Working with an old code base - awa
http://felix-cat.com/blog/2010/01/17/working-with-an-old-code-base/

======
10ren
Joel says don't rewrite, like the Netscape guys did
<http://www.joelonsoftware.com/articles/fog0000000069.html>

Derek Sivers rewrote 90,000 lines of code in 12,000 lines... after 2 years on
a failed rewrite. <http://news.ycombinator.com/item?id=58429> Maybe the lesson
is that before you can renew your code, you yourself must be renewed?

Or: _You cannot solve a problem at the same level you created it._

------
waivej
I think it just takes discipline to not change too much at once. I worked with
two companies that tried to port from 16bit-32bit code. One did a rewrite. The
other did it in sections. Neither survived the transition. Technology wasn't
the problem. The world just didn't need their products anymore.

Though my father had a rotten little shed that needed attention. He tore down
and rebuilt sections. Besides a split level roof lines, it really seems like a
complete redesign. I think the key is that few things were up for discussion.
Also, having a sturdy base to work from made things easier. (and it stayed in
operation the whole time.)

With code, I see similar ideas. You probably shouldn't tear down and rewrite
more than half at a time...and you should probably decide whether the world
still needs the original product.

------
j_baker
In my experience, a rewrite is almost always the wrong course of action.
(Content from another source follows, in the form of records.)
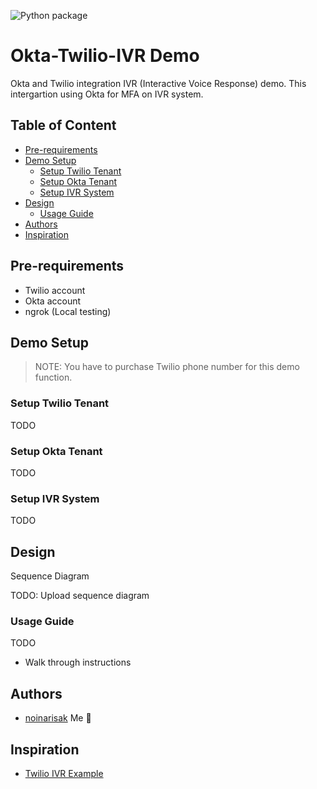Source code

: ![Python package](https://github.com/noinarisak/okta-twilio-ivr/workflows/Python%20package/badge.svg?branch=master)

# Okta-Twilio-IVR Demo <!-- omit in toc -->

Okta and Twilio integration IVR (Interactive Voice Response) demo. This intergartion using Okta for MFA on IVR system.

## Table of Content <!-- omit in toc -->
- [Pre-requirements](#pre-requirements)
- [Demo Setup](#demo-setup)
  - [Setup Twilio Tenant](#setup-twilio-tenant)
  - [Setup Okta Tenant](#setup-okta-tenant)
  - [Setup IVR System](#setup-ivr-system)
- [Design](#design)
  - [Usage Guide](#usage-guide)
- [Authors](#authors)
- [Inspiration](#inspiration)

## Pre-requirements

* Twilio account
* Okta account
* ngrok (Local testing)

## Demo Setup

> NOTE: You have to purchase Twilio phone number for this demo function.

### Setup Twilio Tenant

TODO

### Setup Okta Tenant

TODO

### Setup IVR System

TODO

## Design

Sequence Diagram

TODO: Upload sequence diagram

### Usage Guide

TODO

* Walk through instructions

## Authors
* [noinarisak](https://github.com/noinarisak) Me :tada:

## Inspiration
* [Twilio IVR Example](https://github.com/TwilioDevEd/ivr-phone-tree-python)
The
best course of action is to just quit piling more and more unmaintainable
hacks on top of it. And pay down your technical debt. Every time you find
yourself thinking "boy, it sure would be easier if I could do it this way",
stop wishing and _make it happen_.

Sure, it's going to take you longer to get stuff done in the short term. But
in the long run, you'll appreciate it.